Personal information
- Date of birth: 15 July 1983 (age 42)
- Place of birth: Tione di Trento, Italy
- Height: 1.83 m (6 ft 0 in)
- Position: Forward

Team information
- Current team: Crema

Senior career*
- Years: Team / Apps / (Gls)
- 1999–2006: Lumezzane / 36 / (10)
- 2002–2004: → Salò (loan) / 0 / (0)
- 2005–2006: → Crotone (loan) / 29 / (3)
- 2006–2010: AlbinoLeffe / 80 / (9)
- 2010: Pergocrema / 14 / (2)
- 2010–2014: Verona / 86 / (18)
- 2013–2014: → Spezia (loan) / 25 / (7)
- 2014–2015: Modena / 27 / (1)
- 2015–2016: Lanciano / 35 / (9)
- 2016–2017: Venezia / 26 / (4)
- 2017–2018: Vicenza / 35 / (5)
- 2018–: Crema / 0 / (0)

= Nicola Ferrari (footballer, born 1983) =

Italian footballer

Nicola Ferrari (born 15 July 1983) is an Italian footballer who plays as a forward for Crema.

== Club career ==
===Lumezzane and loans===
Ferrari made his first Serie B in a 4-0 win for Crotone over Piacenza on 4 September 2005.

===AlbinoLeffe===
Ferrari was signed by AlbinoLeffe on 4 July 2006 on a four-year contract for €550,000 transfer fee.

On 18 January 2010 AlbinoLeffe transferred Ferrari to Pergocrema for free.

===Verona===
Ferrari was signed by Verona in summer 2010.
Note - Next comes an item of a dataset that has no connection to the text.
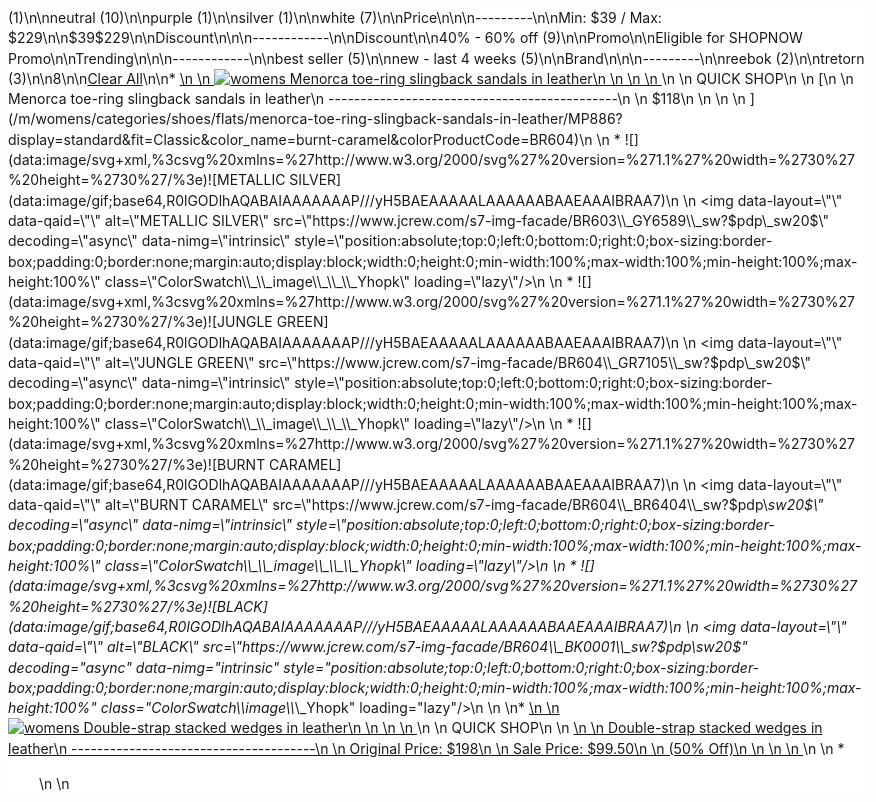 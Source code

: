 (1)\n\n[](/all/womens/categories/clothing?crawl=no&l_color=root-neutral&size=8%20MEDIUM)neutral (10)\n\n[](/all/womens/categories/clothing?crawl=no&l_color=root-purple&size=8%20MEDIUM)purple (1)\n\n[](/all/womens/categories/clothing?crawl=no&l_color=root-silver&size=8%20MEDIUM)silver (1)\n\n[](/all/womens/categories/clothing?crawl=no&l_color=root-white&size=8%20MEDIUM)white (7)\n\nPrice\n\n\n---------\n\nMin: $39 / Max: $229\n\n$39$229\n\nDiscount\n\n\n------------\n\nDiscount\n\n[](/all/womens/categories/clothing?crawl=no&discount=40to60Off&size=8%20MEDIUM)40% - 60% off (9)\n\nPromo\n\n[](/all/womens/categories/clothing?crawl=no&pmid=msg-30-off-full-price%2Cmsg-pam-promo%2Cmsg-30-off-sale~SHOPNOW&size=8%20MEDIUM)Eligible for SHOPNOW Promo\n\nTrending\n\n\n------------\n\n[](/all/womens/categories/clothing?crawl=no&size=8%20MEDIUM&trending=bestSeller)best seller (5)\n\n[](/all/womens/categories/clothing?crawl=no&size=8%20MEDIUM&trending=newLast4Weeks)new - last 4 weeks (5)\n\nBrand\n\n\n---------\n\n[](/all/womens/categories/clothing?brand=REEBOK&crawl=no&size=8%20MEDIUM)reebok (2)\n\n[](/all/womens/categories/clothing?brand=TRETORN&crawl=no&size=8%20MEDIUM)tretorn (3)\n\n8[](/all/womens/categories/clothing?crawl=no)\n\n[Clear All](/all/womens/categories/clothing?crawl=no)\n\n*   [\n    \n    ![womens Menorca toe-ring slingback sandals in leather](https://www.jcrew.com/s7-img-facade/BR604_BR6404?hei=640&crop=0,0,512,0)\n    \n    \n    \n    ](/m/womens/categories/shoes/flats/menorca-toe-ring-slingback-sandals-in-leather/MP886?display=standard&fit=Classic&color_name=burnt-caramel&colorProductCode=BR604)\n    \n    QUICK SHOP\n    \n    [\n    \n    Menorca toe-ring slingback sandals in leather\n    ---------------------------------------------\n    \n    $118\n    \n    \n    \n    ](/m/womens/categories/shoes/flats/menorca-toe-ring-slingback-sandals-in-leather/MP886?display=standard&fit=Classic&color_name=burnt-caramel&colorProductCode=BR604)\n    \n    *   ![](data:image/svg+xml,%3csvg%20xmlns=%27http://www.w3.org/2000/svg%27%20version=%271.1%27%20width=%2730%27%20height=%2730%27/%3e)![METALLIC SILVER](data:image/gif;base64,R0lGODlhAQABAIAAAAAAAP///yH5BAEAAAAALAAAAAABAAEAAAIBRAA7)\n        \n        <img data-layout=\"\" data-qaid=\"\" alt=\"METALLIC SILVER\" src=\"https://www.jcrew.com/s7-img-facade/BR603\\_GY6589\\_sw?$pdp\\_sw20$\" decoding=\"async\" data-nimg=\"intrinsic\" style=\"position:absolute;top:0;left:0;bottom:0;right:0;box-sizing:border-box;padding:0;border:none;margin:auto;display:block;width:0;height:0;min-width:100%;max-width:100%;min-height:100%;max-height:100%\" class=\"ColorSwatch\\_\\_image\\_\\_\\_Yhopk\" loading=\"lazy\"/>\n        \n    *   ![](data:image/svg+xml,%3csvg%20xmlns=%27http://www.w3.org/2000/svg%27%20version=%271.1%27%20width=%2730%27%20height=%2730%27/%3e)![JUNGLE GREEN](data:image/gif;base64,R0lGODlhAQABAIAAAAAAAP///yH5BAEAAAAALAAAAAABAAEAAAIBRAA7)\n        \n        <img data-layout=\"\" data-qaid=\"\" alt=\"JUNGLE GREEN\" src=\"https://www.jcrew.com/s7-img-facade/BR604\\_GR7105\\_sw?$pdp\\_sw20$\" decoding=\"async\" data-nimg=\"intrinsic\" style=\"position:absolute;top:0;left:0;bottom:0;right:0;box-sizing:border-box;padding:0;border:none;margin:auto;display:block;width:0;height:0;min-width:100%;max-width:100%;min-height:100%;max-height:100%\" class=\"ColorSwatch\\_\\_image\\_\\_\\_Yhopk\" loading=\"lazy\"/>\n        \n    *   ![](data:image/svg+xml,%3csvg%20xmlns=%27http://www.w3.org/2000/svg%27%20version=%271.1%27%20width=%2730%27%20height=%2730%27/%3e)![BURNT CARAMEL](data:image/gif;base64,R0lGODlhAQABAIAAAAAAAP///yH5BAEAAAAALAAAAAABAAEAAAIBRAA7)\n        \n        <img data-layout=\"\" data-qaid=\"\" alt=\"BURNT CARAMEL\" src=\"https://www.jcrew.com/s7-img-facade/BR604\\_BR6404\\_sw?$pdp\\_sw20$\" decoding=\"async\" data-nimg=\"intrinsic\" style=\"position:absolute;top:0;left:0;bottom:0;right:0;box-sizing:border-box;padding:0;border:none;margin:auto;display:block;width:0;height:0;min-width:100%;max-width:100%;min-height:100%;max-height:100%\" class=\"ColorSwatch\\_\\_image\\_\\_\\_Yhopk\" loading=\"lazy\"/>\n        \n    *   ![](data:image/svg+xml,%3csvg%20xmlns=%27http://www.w3.org/2000/svg%27%20version=%271.1%27%20width=%2730%27%20height=%2730%27/%3e)![BLACK](data:image/gif;base64,R0lGODlhAQABAIAAAAAAAP///yH5BAEAAAAALAAAAAABAAEAAAIBRAA7)\n        \n        <img data-layout=\"\" data-qaid=\"\" alt=\"BLACK\" src=\"https://www.jcrew.com/s7-img-facade/BR604\\_BK0001\\_sw?$pdp\\_sw20$\" decoding=\"async\" data-nimg=\"intrinsic\" style=\"position:absolute;top:0;left:0;bottom:0;right:0;box-sizing:border-box;padding:0;border:none;margin:auto;display:block;width:0;height:0;min-width:100%;max-width:100%;min-height:100%;max-height:100%\" class=\"ColorSwatch\\_\\_image\\_\\_\\_Yhopk\" loading=\"lazy\"/>\n        \n    \n*   [\n    \n    ![womens Double-strap stacked wedges in leather](https://www.jcrew.com/s7-img-facade/BP560_NA6434?hei=640&crop=0,0,512,0)\n    \n    \n    \n    ](/p/womens/categories/shoes/heels/double-strap-stacked-wedges-in-leather/BP560?display=standard&fit=Classic&color_name=ivory&colorProductCode=BP560)\n    \n    QUICK SHOP\n    \n    [\n    \n    Double-strap stacked wedges in leather\n    --------------------------------------\n    \n    Original Price: $198\n    \n    Sale Price: $99.50\n    \n    (50% Off)\n    \n    \n    \n    ](/p/womens/categories/shoes/heels/double-strap-stacked-wedges-in-leather/BP560?display=standard&fit=Classic&color_name=ivory&colorProductCode=BP560)\n    \n    *   ![](data:image/svg+xml,%3csvg%20xmlns=%27http://www.w3.org/2000/svg%27%20version=%271.1%27%20width=%2730%27%20height=%2730%27/%3e)![IVORY](data:image/gif;base64,R0lGODlhAQABAIAAAAAAAP///yH5BAEAAAAALAAAAAABAAEAAAIBRAA7)\n        \n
In June 2012 he was provisionally suspended for 3 year due to 2011 Italian football scandal by a first level inquiry. His case was then under review and it was announced key witnesses will be heard by the sport judges of the Appeal Court. After defecting, it was demonstrated that he has not committed any fault at all and he was reinstated to Verona in January 2013. On 17 July 2013 he went to Spezia on a temporary deal; the following year he was transferred, outright, to Modena.

==Modena==
Ferrari joined Modena on 18 July 2014. He was assigned number 9 shirt.

===Late career===
On 31 August 2015 signed a contract for Lanciano. In the summer of 2016 he moved to Venezia.

9 August 2017 Ferrari was signed by Vicenza.